-Alhena-
Uzun bir zaman sonra tekrar dostumu ziyaret edecektim. Nasıl da heyecanlıydı kalbim... Yalnızlık Kumsalında koşmaya başladı içimdeki o küçük lale, ellerimi tutuyordu beni de koşturuyordu. Kırmızı deniz fenerini yaklaştıkça adımlarımı yavaşlatmıştım. Batan güneş deniz fenerinin demir korkuluklarından sıyrılıp gözlerimi okşuyordu. Denizin turuncu sularında gezdirmiştim ellerimi. Sanırım bu dostuma sarıldığımı gösterme şeklimdim Kulaklarımda tanıdık bir şarkı benimleydi. Sonra gözlerimi tekrar yalnızlık kumsalına çevirmiştim. Birkaç karganın gökyüzünde uçtuğunu görmüştüm.Tüm neşem kaybolmuştu. Kargaların siyah tüylerinden biri süzülürken deniz fenerinin önünde uyuyan köpeğin başucuna durmuştu. Köpeğe yaklaşmıştım. Başının diğer tarafını göremeyince olduğum yerde kalmıştım.Her yerde kahverengi tüyleri vardı. Derisi kalkmıştı. Vücudu ezilmişti, delikler vardı. Neden hep ölümden haber veriyordu bu dalgalar.

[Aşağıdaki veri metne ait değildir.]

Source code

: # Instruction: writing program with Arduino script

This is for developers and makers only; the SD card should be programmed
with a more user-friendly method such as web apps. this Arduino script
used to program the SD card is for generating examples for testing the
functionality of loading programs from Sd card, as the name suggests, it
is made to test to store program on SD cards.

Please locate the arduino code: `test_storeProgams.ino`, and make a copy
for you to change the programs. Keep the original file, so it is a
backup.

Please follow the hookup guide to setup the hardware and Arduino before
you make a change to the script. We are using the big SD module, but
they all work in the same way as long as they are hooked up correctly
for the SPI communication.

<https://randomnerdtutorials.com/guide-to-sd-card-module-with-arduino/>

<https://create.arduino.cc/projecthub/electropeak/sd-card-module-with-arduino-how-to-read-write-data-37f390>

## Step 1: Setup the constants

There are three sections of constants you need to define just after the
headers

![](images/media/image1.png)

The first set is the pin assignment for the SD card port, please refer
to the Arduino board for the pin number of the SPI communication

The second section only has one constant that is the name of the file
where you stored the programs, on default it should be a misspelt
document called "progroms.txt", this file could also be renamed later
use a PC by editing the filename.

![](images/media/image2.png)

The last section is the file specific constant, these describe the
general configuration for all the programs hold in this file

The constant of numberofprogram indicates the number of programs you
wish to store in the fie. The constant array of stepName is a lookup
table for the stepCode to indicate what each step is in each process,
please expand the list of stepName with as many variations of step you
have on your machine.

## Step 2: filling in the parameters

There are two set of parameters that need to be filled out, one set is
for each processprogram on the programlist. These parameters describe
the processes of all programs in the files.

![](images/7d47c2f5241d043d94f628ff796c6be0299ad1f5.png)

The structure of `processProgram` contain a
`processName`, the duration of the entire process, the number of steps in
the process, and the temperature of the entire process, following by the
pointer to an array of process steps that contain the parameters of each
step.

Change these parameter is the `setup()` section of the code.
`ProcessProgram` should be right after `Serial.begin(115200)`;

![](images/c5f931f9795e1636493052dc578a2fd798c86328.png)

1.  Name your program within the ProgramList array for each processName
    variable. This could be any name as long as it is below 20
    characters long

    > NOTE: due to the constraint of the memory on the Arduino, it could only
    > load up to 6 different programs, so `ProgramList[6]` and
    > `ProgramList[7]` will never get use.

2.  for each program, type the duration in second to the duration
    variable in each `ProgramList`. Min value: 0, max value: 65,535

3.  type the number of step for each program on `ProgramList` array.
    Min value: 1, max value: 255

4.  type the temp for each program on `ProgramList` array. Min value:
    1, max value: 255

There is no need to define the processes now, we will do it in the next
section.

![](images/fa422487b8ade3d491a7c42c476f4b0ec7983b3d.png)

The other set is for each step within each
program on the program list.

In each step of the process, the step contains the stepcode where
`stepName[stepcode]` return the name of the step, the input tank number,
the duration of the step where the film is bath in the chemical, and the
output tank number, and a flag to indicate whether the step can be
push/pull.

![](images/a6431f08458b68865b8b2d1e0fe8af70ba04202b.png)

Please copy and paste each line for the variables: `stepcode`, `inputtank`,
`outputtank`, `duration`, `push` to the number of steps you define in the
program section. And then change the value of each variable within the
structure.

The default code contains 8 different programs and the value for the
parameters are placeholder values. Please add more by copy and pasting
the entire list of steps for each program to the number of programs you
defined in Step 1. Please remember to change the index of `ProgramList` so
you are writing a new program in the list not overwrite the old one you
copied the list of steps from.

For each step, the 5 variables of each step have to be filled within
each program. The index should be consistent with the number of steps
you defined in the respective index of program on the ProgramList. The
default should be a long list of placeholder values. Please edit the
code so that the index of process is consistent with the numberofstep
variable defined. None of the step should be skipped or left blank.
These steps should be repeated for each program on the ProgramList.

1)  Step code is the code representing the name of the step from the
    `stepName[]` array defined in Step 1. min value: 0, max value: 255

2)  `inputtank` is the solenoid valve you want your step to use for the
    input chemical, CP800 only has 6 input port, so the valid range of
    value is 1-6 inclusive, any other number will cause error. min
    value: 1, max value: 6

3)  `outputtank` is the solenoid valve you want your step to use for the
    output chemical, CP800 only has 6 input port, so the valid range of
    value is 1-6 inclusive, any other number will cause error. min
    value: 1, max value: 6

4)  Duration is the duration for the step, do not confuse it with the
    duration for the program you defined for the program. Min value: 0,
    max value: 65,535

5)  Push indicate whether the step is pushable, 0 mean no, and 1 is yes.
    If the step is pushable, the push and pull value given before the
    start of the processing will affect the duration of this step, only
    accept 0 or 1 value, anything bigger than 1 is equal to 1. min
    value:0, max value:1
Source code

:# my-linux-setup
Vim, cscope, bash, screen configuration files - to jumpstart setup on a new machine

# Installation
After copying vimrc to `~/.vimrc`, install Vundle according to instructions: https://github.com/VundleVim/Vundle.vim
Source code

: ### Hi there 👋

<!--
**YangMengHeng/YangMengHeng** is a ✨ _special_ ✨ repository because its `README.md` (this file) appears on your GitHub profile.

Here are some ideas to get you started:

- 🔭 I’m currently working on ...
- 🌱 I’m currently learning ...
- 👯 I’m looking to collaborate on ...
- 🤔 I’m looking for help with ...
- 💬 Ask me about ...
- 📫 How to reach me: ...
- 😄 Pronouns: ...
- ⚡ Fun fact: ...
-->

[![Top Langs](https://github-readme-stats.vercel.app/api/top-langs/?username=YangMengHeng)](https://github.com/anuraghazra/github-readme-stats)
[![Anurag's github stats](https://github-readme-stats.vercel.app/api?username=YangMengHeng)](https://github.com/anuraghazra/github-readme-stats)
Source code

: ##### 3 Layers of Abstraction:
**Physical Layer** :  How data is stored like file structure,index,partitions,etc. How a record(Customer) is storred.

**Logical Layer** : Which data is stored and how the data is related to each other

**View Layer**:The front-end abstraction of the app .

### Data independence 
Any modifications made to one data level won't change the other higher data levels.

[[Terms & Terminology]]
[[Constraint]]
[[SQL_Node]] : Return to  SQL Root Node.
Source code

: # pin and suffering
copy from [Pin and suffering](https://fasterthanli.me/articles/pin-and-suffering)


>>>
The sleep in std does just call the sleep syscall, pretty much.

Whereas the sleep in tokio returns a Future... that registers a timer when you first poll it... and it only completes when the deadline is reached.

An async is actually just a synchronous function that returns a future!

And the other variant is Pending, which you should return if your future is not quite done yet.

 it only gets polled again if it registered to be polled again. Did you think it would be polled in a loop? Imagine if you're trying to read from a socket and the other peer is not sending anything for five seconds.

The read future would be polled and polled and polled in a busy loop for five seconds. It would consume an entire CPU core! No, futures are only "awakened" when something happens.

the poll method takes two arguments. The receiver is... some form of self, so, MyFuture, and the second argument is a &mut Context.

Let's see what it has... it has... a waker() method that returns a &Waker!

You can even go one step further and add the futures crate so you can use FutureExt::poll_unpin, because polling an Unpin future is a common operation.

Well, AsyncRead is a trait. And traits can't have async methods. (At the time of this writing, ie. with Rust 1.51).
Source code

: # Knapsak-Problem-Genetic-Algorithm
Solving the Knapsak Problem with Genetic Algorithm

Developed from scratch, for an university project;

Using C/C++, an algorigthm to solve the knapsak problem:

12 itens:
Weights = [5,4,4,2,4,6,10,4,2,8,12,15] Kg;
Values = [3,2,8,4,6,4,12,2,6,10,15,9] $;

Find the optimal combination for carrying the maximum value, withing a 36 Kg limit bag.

Neden her yaşımda hediye verircesine ellerime küçük atmayan kalpler bırakıyordu. Ben de küçüktüm bilmiyor muydu? Küçük lale hep yaptığı gibi kuma bir çukur daha açmak istedi. Ama o artık küçük lale değildi. Olduğu yerde hıçkırarak özür diledi. Defalarca kez aynı kelimeleri söyledi. Ağlarken kendi sesini duymayı sevmediğine o an karar vermişti. Söyledikleri bir tek inancı ve kırmızı deniz feneri bilmişti. Güneş gözlerimden ayrılmaya başlayınca ben de küçük cansız bir bedenin yanından hissiz tenine değen rüzgar gibi ayrılmak zorunda kalmıştım. Birkaç adım daha attıktan sonra evi görmüştüm. Gözlerim kaşe kabanımın kollarını sürtünmekten yanmaya başlamıştı ama hala ıslaktı.Sonra birkaç adım sesi dolmuştu kulağıma, küçük bir köpeğin peşimden geldiğini görmüştüm. Yanı başımda durmuştu. Tüyleri kahverengiydi. Sanki uyuduğu yerden kalkıp bana veda etmeye gelmişti! Yere çökmemle başını sağ bacağıma koymuştu... Dakiklarca güneşin ışığı yeryüzünden kayboluncaya kadar o köpeğe sarılıp ağlamıştım. Belki dedim bir yere yazarsam iyi hissederim. Teşekkür ederim
ikigai97
@-Alhena- vedalar zor. Göz yaşı ise ona ulaşamamanın verdiği sancının çığlıklarının eseri. Biraz daha dayanmalisin dedikçe dünya üzerinde var olan acımazlığın varlığı her yeri sarmış. Sağına dönsen gidecek yer yok soluna dönsen gidecek yer yok. Geri de gidemiyorsun ileride. Zamanın ilaç olabileceği yalanına tutunup kaldık. İlaç değildi. Kızgın kumlara gömüyorduk onları ve onlar hala hayatta kalmayı başarıyordu. Çiçeğim var olmak sancısı Allah'ın bize sunduğu bir imtihan. Bize sunduğu bir test. sorular zor ve ağır. Dayanmak imkansız gibi gelse de hala yanında olduğunu unutmayasın. Burasın bir zindan yeri olduğunu biliyoruz. Sanki zalimler kazandı. Hayır hayır. Sadece onların daha da dibe batmasını istiyor. Allah o mazlumu çok sevmiş ki yanına aldı. Klan bizlere dayanma gücü versin. Bil ki hala sana ihtiyacı olanlar vardır. Onlarla kal.